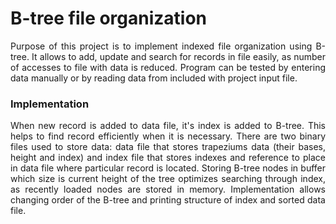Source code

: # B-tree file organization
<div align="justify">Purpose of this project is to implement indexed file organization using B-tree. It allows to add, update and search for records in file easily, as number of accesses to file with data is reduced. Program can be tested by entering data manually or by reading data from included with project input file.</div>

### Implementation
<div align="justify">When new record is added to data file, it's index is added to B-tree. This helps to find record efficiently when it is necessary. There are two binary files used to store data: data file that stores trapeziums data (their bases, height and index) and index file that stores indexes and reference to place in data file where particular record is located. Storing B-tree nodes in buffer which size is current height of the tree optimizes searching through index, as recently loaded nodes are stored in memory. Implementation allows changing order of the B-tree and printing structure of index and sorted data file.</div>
==
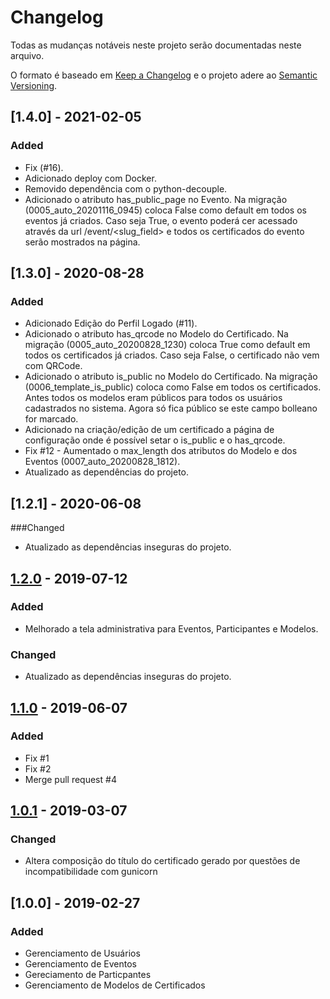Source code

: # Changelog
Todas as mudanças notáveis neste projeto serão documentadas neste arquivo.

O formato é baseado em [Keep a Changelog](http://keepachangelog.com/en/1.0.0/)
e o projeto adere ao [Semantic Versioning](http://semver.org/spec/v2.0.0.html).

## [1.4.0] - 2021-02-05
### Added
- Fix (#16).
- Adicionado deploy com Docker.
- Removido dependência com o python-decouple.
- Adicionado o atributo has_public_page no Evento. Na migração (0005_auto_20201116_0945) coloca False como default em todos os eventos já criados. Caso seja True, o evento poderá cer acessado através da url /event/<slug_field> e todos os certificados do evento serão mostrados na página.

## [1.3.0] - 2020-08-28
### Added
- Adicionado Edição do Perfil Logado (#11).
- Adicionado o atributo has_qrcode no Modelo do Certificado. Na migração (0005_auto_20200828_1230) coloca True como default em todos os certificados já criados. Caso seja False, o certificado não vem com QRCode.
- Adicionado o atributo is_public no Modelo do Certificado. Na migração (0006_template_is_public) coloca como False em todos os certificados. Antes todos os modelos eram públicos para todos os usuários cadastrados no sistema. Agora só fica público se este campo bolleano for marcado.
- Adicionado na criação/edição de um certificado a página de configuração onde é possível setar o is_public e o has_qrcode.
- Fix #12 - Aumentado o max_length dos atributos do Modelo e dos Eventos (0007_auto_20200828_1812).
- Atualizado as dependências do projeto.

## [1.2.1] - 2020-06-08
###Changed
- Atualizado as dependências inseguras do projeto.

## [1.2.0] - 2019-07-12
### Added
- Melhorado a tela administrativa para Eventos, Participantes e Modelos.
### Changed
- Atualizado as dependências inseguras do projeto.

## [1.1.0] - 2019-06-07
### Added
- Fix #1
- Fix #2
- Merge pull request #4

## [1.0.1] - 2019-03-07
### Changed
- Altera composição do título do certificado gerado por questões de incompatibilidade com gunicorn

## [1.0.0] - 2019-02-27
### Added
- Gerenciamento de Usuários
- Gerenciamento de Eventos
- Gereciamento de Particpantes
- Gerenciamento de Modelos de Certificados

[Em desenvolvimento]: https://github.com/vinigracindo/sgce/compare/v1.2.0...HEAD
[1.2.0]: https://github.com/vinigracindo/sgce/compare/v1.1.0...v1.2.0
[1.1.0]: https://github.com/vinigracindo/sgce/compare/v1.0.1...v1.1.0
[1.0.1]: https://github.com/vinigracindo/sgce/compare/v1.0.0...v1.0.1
--
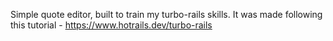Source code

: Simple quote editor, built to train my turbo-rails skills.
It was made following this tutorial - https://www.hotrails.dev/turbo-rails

What is being asked:
Make a list of all lines in the data that contain "align".

Solution:
<div align="justify">Purpose of this project is to implement indexed file organization using B-tree. It allows to add, update and search for records in file easily, as number of accesses to file with data is reduced. Program can be tested by entering data manually or by reading data from included with project input file.</div>
<div align="justify">When new record is added to data file, it's index is added to B-tree. This helps to find record efficiently when it is necessary. There are two binary files used to store data: data file that stores trapeziums data (their bases, height and index) and index file that stores indexes and reference to place in data file where particular record is located. Storing B-tree nodes in buffer which size is current height of the tree optimizes searching through index, as recently loaded nodes are stored in memory. Implementation allows changing order of the B-tree and printing structure of index and sorted data file.</div>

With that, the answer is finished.